School

 

 

     Away up in northern Michigan there was a little church at Bear Lake. Elder Luther Warren, who when a boy was the first one to start young people's societies, held some meetings which brought out this company of believers. And he taught them that they should not send their children to worldly schools but should have a Christian school for them.

     One of the families he taught was that of Mr. and Mrs. Albert Alkire. In the spring of 1897 Brother and Sister Alkire wrote to President Sutherland that they wanted a teacher to start a school for their children. It was the first call that had come for a church school teacher, and there was no one yet ready to start such a school. During the summer letters traveled back and forth, while down at the college President Sutherland was trying to get some teachers ready.

     Then in the fall sad news came. Brother Alkire had died. But Sister Alkire wrote that still they must have the school. So Professor Griggs went up to see them. And there, as the cold winter began, the heart of the church was warmed, and they decided that they would start the school.

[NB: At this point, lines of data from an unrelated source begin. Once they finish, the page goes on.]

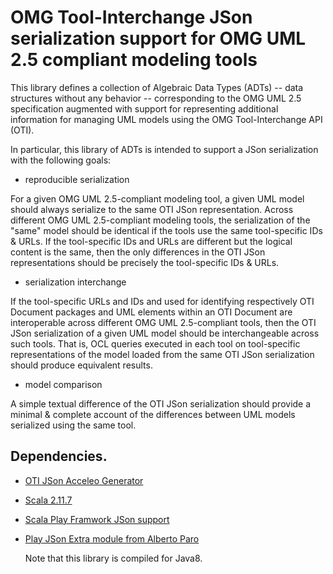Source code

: # OMG Tool-Interchange JSon serialization support for OMG UML 2.5 compliant modeling tools

This library defines a collection of Algebraic Data Types (ADTs) -- data structures without any behavior -- corresponding
to the OMG UML 2.5 specification augmented with support for representing additional information for managing
UML models using the OMG Tool-Interchange API (OTI).

In particular, this library of ADTs is intended to support a JSon serialization with the following goals:

- reproducible serialization

For a given OMG UML 2.5-compliant modeling tool, a given UML model should always serialize 
to the same OTI JSon representation. Across different OMG UML 2.5-compliant modeling tools,
the serialization of the "same" model should be identical if the tools use the same tool-specific IDs & URLs.
If the tool-specific IDs and URLs are different but the logical content is the same, then the only
differences in the OTI JSon representations should be precisely the tool-specific IDs & URLs.

- serialization interchange

If the tool-specific URLs and IDs and used for identifying respectively OTI Document packages 
and UML elements within an OTI Document are interoperable across different OMG UML 2.5-compliant tools,
then the OTI JSon serialization of a given UML model should be interchangeable across such tools.
That is, OCL queries executed in each tool on tool-specific representations of the model
loaded from the same OTI JSon serialization should produce equivalent results.

- model comparison

A simple textual difference of the OTI JSon serialization should provide a minimal & complete account of 
the differences between UML models serialized using the same tool.

## Dependencies.

- [OTI JSon Acceleo Generator](https://github.jpl.nasa.gov/imce/org.omg.oti.json.acceleo)

- [Scala 2.11.7](http://scala-lang.org)

- [Scala Play Framwork JSon support](https://www.playframework.com/documentation/2.4.x/ScalaJson)

- [Play JSon Extra module from Alberto Paro](https://github.com/aparo/play-json-extra)

  Note that this library is compiled for Java8.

Professor Griggs came back and called for a teacher. By this time there were four other churches calling for teachers, and five young men and women offered to leave their college studies and go out to start the church school work.

     Up to Bear Lake was sent a teacher named Maud Wolcott. It was a cold, white world to which she came. The snow piled up in drifts higher than the heads of children and grownups, and the lakes were frozen over. One time when it was too cold for the horses to go, Miss Wolcott, with her oldest pupil, Laura, walked five miles to Sabbath school, and over the ice on the lake. She froze her nose and ears, but she got to Sabbath school, where she was superintendent, and opened it on time.

     This church school was held out in the country, in the farmhouse of Sister Alkire. It was not a big house. It had only two rooms and a shed on the first floor, and the upstairs was only partly finished, with a little room for the teacher and a big room for the family. The only heat they had was from the kitchen stove below and from a sheet-iron stove in the front room.

     That front room was the schoolroom. They had tables and chairs for desks and seats. They had a homemade blackboard. And they had a parlor organ. That was the center of cheer, for on it the teacher taught the first lessons in music, and she played it to lead them in the songs with which they brightened the day. Their favorite song was one she taught them the first morning. Do you know it?

“Do you fear the foe will in the conflict win?

Is it dark without you, darker still within?

Clear the darkened windows, open wide the door,

Let a little sunshine in!”

     Besides the five children in the Alkire family, other children of the church came, so that there were thirteen students in this first church school. It was a brave thing this dear mother undertook, to have this school.

     They had many blessed times that year, that showed the Lord had His hand over them. Once, in the dead of winter, the roof of their house caught fire, and if it had burned down, that would have been the end of the church school, and the family would have had nowhere to live. But the children and the teacher put out the fire. Laura climbed a rickety ladder to the roof outside, and the children passed up buckets of water to her. Miss Wolcott and Alice went upstairs, and piled up chairs on which the teacher stood and dashed up dippers of water that Alice handed to her.

     The mother did not know of the fire, for she was out in the barn loft, praying for her children and the teacher and the school. She was weary and sad, because she had lost her husband, and she prayed that the Lord would not desert her and her fatherless children. All without her knowing, the Lord was right then helping her children and the teacher save their home and school. When she came out she was astonished, for she saw that God had answered her prayer.

     So the church school work was started, in November and December of 1897. Before the end of the school year there were fifteen of these schools, and every year the number grew. Every year things got a little better. More churches took hold, better schoolhouses were built, new textbooks were written, and more teachers were trained.